Евгений Шварц – Позвонки минувших дней (страница 30)
24 июня 1954
Сегодня четыре года, как ведутся мои счетоводные книги, а едва оторвусь я от описания характеров людей, так или иначе со мной связанных, так и теряюсь. Причем люди эти не должны быть близкими. Близких описывать не хватает трезвости. Но так или иначе — я втянулся в эту работу, и стараясь сохранять бесхитростность, переходящую в серость, и запрещая себе зачеркивать, чтобы видна была фактура, черновик с его непроизвольной правдивостью, пишу я каждый день. И даже уезжая. А для меня это чудо, чем дольше оно продолжается, тем больше я удивляюсь и утешаюсь. И когда приближался к четвертой годовщине, то считал: вот я пишу ежедневно уже четыре года без двадцати дней, без трех дней и так далее. Все это хорошо, но каждая поездка в город для меня полна событий, и я все думаю и живу в полную силу. А записать не умею именно потому, вероятно, что живу в полную силу. Представления мои, и веселые, и печальные, до того бесформенны, что рассеиваются, не оставляя следа. Нет, все-таки передаю я себя полностью, бродя и праздномысля, или когда пишу пьесы. В этом последнем случае форма сама дается.
8 июля 1954
Новый заместитель министра культуры — Охлопков, режиссер и артист лет пятидесяти с лишним, седой, густоволосый, аккуратно подстриженный, в кремовом костюме, загорелый, голова в ширину шеи, небольшая, что часто у людей рослых подобного склада. Небольшой нос, толстые губы — своеобразное, очень русское, а может быть, и деревенское лицо. Ощущение простоты, ощущение значительности, впрочем, скорее биологического характера, исчезает, едва начинает он говорить. Своеобразие облика полностью подчиняется, нет, полностью расплывается под ливнем чисто актерско-режиссерского красноречия. Весь жизненный опыт приучил его к тому, что, поговорив перед началом работы вот на такой приблизительный, мнимо значительный, развязно-распущенно-поэтический лад, приводишь актеров в размягченное, пластическое состояние. И лепишь из них, что требуется. А если и не приведешь их речами своими в такое состояние, то все равно так или иначе в конце концов добьешься своего.
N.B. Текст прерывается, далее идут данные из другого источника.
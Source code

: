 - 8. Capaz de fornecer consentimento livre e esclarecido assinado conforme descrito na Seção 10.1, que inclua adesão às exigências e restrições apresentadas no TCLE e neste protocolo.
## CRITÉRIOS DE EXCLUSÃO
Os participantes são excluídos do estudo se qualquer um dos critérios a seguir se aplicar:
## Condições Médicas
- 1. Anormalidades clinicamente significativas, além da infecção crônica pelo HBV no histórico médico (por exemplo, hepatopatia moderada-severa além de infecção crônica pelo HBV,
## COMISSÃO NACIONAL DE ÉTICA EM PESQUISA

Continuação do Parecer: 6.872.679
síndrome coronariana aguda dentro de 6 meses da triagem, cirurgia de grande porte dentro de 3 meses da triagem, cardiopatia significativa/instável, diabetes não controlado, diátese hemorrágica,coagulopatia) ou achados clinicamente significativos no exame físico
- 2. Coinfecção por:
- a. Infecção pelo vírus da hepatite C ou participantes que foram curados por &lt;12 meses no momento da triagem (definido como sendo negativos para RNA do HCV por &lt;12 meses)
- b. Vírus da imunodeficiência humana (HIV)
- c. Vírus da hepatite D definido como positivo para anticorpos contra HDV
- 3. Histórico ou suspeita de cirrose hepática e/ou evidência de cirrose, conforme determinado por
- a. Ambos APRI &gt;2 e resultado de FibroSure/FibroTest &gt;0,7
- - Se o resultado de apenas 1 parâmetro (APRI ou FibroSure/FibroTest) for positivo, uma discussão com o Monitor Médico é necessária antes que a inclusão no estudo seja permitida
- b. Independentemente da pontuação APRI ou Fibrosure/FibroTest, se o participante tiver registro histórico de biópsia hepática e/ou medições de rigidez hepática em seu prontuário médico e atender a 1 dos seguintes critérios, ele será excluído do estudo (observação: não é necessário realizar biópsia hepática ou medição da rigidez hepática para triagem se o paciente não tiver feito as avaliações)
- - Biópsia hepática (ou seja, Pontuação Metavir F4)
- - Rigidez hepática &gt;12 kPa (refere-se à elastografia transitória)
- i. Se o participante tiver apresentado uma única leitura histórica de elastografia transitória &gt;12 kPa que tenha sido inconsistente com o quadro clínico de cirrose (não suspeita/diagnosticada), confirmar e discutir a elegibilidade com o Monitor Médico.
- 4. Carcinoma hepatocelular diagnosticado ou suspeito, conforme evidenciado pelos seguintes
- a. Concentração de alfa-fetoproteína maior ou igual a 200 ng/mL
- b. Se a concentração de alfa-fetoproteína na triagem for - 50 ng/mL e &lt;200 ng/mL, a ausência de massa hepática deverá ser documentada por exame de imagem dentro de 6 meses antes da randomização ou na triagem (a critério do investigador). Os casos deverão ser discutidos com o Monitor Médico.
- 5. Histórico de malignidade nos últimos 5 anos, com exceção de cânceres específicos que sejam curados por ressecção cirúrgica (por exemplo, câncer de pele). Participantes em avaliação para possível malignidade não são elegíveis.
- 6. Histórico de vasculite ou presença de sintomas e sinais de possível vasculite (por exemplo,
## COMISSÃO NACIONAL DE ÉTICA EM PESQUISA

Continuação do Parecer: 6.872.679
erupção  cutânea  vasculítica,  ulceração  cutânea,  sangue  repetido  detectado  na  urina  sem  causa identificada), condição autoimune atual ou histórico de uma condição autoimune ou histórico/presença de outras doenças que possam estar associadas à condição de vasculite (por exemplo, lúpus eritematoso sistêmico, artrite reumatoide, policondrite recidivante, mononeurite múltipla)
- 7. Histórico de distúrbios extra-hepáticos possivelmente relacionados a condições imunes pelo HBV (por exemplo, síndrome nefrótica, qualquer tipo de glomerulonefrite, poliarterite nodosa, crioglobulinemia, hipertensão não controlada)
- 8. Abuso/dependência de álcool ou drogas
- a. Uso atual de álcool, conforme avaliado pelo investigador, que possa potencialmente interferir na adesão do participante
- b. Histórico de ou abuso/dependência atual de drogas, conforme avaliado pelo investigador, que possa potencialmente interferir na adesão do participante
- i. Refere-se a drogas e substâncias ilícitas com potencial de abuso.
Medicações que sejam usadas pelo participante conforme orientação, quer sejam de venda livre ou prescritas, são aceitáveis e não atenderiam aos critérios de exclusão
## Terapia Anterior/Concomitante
В постановках своеобразие и значительность охлопковского облика оживают и (неразб. — Ред.). Другое дело, когда речь подобной разновидности произносится государственным деятелем. После нее не приступишь к постановке. Начал вчера министерский работник, крупнейший министерский работник, заместитель министра — с той актерской простотой, что порождена системой Станиславского и тревожит слух более тонко и глубоко, чем открытый и наивный актерский пафос. Правильнее было бы сказать не «тревожит», а оскорбляет слух. Жарко. В просмотровом зале нечем дышать. А замминистра говорит час, два, и не видно конца его речи. Этот вид красноречия не имеет формы, и угадать, когда умолкнет этот здоровяк в кремовом костюме, нет возможности. Несколько сценаристов, режиссеры, директора картин, операторы молча и дисциплинированно обливаются потом. Начал замминистра с того, что говорить он не будет, а кончил извинениями, что занял своим выступлением все время, отведенное для собрания, и выслушает наши претензии, для чего он и собирал нас, в следующий приезд. В промежутке услышали мы, что когда провожал он молодежь на целину, то испытал чувство, которое легче передать не скрипкой, а виолончелью, что искусство требует разнообразия.
9 июля 1954
Что хорошо выпускать такие картины, которые вызывали бы у правительства желание посидеть с нами, обнявшись, полчаса. Что слова «редкая птица долетает до середины Днепра» пребывают в повести «Тарас Бульба». Почему итальянские картины лучше наших, хотя философски, теоретически мы куда сильней? Вполне понятно! Итальянцы взяли все лучшее из наших картин! И так далее, без конца. Попадались в этом потоке, в этой пляске ассоциаций и здравые мысли, вроде того, что творческие работники — сценаристы, режиссеры, актеры — должны быть в системе киностудий на первом месте. Что несправедливо установление, по которому режиссеры, не обеспеченные сценарием, получают половинную зарплату — не они виноваты, что находятся в простое! Но эти здравые идеи тонули в таком хлестаковско-поэтическом извержении, что не верилось в их жизнеспособность. Тем более, что они и опровергались частично самим Охлопковым. Вот мечет он молнии по поводу того, что покойный Пудовкин бледнел, когда вызывали его в министерство, ехал к месту работы своей, словно на казнь! Безобразие! Позор! Пудовкин, перед которым все они ничего не стоят, бледнел! И так далее. Но вот через несколько прыжков и пируэтов возвращается Охлопков к творческим работникам — сценаристам, режиссерам, артистам, которые должны быть первыми в системе. И, сохраняя здравое, уверенное выражение на загорелом своем лице, мечет громы против артистов. «С ними надо так разговаривать, чтобы они бледными выходили из кабинета!» Глотов, директор киностудии, слушал оратора опустив глаза, опухший от усталости — он уже трое суток переживал присутствие замминистра. Все мы знаем цену Глотову, бывшему директору школы, сохранившему на студии привычки прежней своей работы. Он, конечно, средний административный работник, излишне осторожный, недостаточно масштабный, но все же знающий технику своего ремесла. И впервые за годы нашего знакомства показался он мне явлением не то что положительным, но терпимым и, в известной степени, целесообразным, что ли. И сегодня мне кажется уже — а вдруг Охлопков не совсем здоров. Не физически. А психически.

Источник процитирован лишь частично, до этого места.